I really enjoyed World Smile Day last week. You all know that I was so excited about it that I couldn’t wait until the actual day to start the smiling. I was pleased to make new friends – I haven’t visited all of you yet, but I will soon! It was lovely to see so many happy, smiling faces!

Clowie, Pyrenean Mountain Dog, Great Pyrenees

I love meeting people and making them smile when I’m out and about with my bipeds. I’m always careful to sit politely and wait for the people I meet to show they want to make a fuss of me. This is because I know some people feel nervous of me as I’m large. I also enjoy making my bipeds laugh and smile at home by doing funny things, but there is something that’s even more important to me – that is to protect my bipeds.

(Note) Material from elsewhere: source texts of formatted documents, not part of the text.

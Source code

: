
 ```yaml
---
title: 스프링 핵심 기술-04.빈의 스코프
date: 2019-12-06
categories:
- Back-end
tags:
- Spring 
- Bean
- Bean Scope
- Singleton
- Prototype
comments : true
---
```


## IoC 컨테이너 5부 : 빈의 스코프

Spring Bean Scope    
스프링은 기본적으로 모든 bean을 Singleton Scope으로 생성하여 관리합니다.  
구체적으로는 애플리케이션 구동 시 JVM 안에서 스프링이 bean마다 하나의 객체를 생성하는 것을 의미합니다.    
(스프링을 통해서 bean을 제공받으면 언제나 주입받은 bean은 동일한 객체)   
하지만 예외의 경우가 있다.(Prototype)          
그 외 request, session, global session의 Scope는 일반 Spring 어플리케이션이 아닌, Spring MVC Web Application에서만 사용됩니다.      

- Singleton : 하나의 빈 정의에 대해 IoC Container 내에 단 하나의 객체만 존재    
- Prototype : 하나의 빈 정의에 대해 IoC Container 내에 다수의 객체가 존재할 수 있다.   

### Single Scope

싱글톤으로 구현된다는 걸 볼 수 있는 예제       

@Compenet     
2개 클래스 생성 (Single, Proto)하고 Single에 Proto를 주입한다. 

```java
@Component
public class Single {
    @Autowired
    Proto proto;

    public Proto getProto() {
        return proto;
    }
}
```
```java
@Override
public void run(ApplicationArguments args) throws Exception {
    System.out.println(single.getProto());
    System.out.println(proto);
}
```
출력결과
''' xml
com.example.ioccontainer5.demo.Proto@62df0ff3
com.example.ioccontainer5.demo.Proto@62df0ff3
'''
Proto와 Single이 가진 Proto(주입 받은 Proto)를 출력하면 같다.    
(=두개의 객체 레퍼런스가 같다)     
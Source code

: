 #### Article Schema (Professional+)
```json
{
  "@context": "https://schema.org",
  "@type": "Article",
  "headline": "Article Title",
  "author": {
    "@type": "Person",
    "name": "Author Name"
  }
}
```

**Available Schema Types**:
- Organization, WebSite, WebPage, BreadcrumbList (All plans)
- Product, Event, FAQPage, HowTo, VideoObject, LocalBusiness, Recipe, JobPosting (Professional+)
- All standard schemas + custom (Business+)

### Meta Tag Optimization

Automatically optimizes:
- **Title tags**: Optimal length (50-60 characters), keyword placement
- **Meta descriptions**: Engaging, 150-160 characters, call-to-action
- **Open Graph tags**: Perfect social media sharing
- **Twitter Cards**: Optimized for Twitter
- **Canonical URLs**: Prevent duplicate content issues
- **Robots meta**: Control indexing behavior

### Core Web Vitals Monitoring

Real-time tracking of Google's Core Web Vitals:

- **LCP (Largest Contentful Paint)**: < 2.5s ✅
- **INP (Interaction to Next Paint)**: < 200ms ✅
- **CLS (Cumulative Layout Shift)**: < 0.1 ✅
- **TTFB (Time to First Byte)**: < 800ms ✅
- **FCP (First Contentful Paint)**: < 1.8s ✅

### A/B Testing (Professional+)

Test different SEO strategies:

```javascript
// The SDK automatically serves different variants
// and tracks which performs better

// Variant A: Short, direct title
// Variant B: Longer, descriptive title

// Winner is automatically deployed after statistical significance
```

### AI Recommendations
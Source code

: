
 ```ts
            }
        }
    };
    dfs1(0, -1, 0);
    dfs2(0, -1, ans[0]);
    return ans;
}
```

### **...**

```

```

It’s hardly surprising that protecting them is so important to me when you consider that my ancestors have honed their protective abilities for generations by looking after livestock in the mountains. Although I’m always on the alert for potential danger, I’m pleased that there have been less than a pawful of occasions when I’ve found it necessary to do anything more than give a warning woof. I’d like to tell you about one of those today.

It was late on a summer evening and it was getting dark. I was at home with the female biped. The doorbell rang and I went with her to answer the door. The hall was wide and there was a space to the side of the door where I sat. I could see clearly, but whoever was at the door would have to look sideways to see me.

My biped opened the door and there was a man there. He said he was selling manure for the garden. My biped told him that she wasn’t interested, but the man continued to talk. My biped kept repeating that she wasn’t interested, but the man just kept on talking. After a minute or two he began to move closer and closer to the front door.

My biped spoke louder than she had been, “I have said NO”, and at the same time she began closing the door.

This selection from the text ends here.